When I went in to donate blood this week, the woman helping me check in started talking with me about her arthritis, after I told her about mine. She said that she could barely make it through the grocery store the other day, because it was so bad. She relies on the shopping cart to lean on, but she’s too stubborn to use the scooter. “I’ve thought about using the kind of walker with the seat on it,” she said, “but then how do you shop?” Meaning how do you push the grocery cart? When I suggested grocery delivery, it was clear she has also considered that, but didn’t like that you had to buy a hundred dollars worth of groceries to get the free delivery from Hy-Vee.

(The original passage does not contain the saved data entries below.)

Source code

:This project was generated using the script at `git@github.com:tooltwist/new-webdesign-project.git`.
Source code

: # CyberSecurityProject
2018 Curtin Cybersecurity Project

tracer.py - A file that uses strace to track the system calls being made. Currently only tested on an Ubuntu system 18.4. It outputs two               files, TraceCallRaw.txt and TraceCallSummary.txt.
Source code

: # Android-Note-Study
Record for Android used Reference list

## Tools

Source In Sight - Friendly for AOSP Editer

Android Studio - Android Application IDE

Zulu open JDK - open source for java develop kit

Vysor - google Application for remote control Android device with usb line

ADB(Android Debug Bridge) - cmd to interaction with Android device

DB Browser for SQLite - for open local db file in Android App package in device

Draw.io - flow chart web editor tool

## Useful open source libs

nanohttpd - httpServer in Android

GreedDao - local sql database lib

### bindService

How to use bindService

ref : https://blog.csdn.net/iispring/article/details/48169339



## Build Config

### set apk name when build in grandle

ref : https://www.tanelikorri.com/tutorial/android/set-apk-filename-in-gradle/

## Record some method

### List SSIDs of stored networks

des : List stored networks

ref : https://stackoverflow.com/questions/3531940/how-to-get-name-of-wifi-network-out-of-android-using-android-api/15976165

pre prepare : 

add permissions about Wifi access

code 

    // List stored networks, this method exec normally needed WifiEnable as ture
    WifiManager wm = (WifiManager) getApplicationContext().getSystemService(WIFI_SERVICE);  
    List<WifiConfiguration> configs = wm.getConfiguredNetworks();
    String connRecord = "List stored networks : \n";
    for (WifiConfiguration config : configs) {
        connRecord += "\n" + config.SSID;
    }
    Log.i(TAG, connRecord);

Grocery shopping is hard for me too. The lights are bright and I have to navigate around other shoppers and make a lot of decisions. Groceries are heavy, and the cart helps a lot. I suspect a lot of us with balance or walking issues don’t notice how much we lean on them, using the cart as stealth piece of assistive technology.
When this person told me she’s too stubborn to use a scooter; it’s something I’ve heard before and recognize: that’s ableism limiting your choices. There is a lot of stigma against using a scooter. Using a shopping cart is normal; it makes you invisible. Using a scooter, wheelchair, or cane makes you hyper-visible.
In The History of the Shopping Cart by Gwen Sharp, I learned that it wasn’t always so: carts were designed and implemented in part to get people to buy more items, and reduce the number of clerks in stores. An unintentional side effect is that they make walking easier for some of us.
Shopping carts where I live are ubiquitous, and easy to liberate from parking lots. Because of their ubiquity, shopping carts are also used by some homeless people as a way to haul and store their things. The carts are durable, weather-proof, and capacious.
My local grocery is located in a poorer section of town; a lot of people walk or take the bus. A fair number of people walk the cart back to their houses, at least when the weather is cooperative. I overheard the young people working at the store talking one day about rounding up lost carts. A couple of employees were to drive around the neighborhood with a pick-up truck and look for stray carts, load them up and take them back to the store. I envisioned the carts like little pack mules, coming home to the barn.
The newer Target in town, located in a neighborhood with a lot more services and a Whole Foods, has shopping carts with anti-theft devices installed. Those mules never get to have adventures.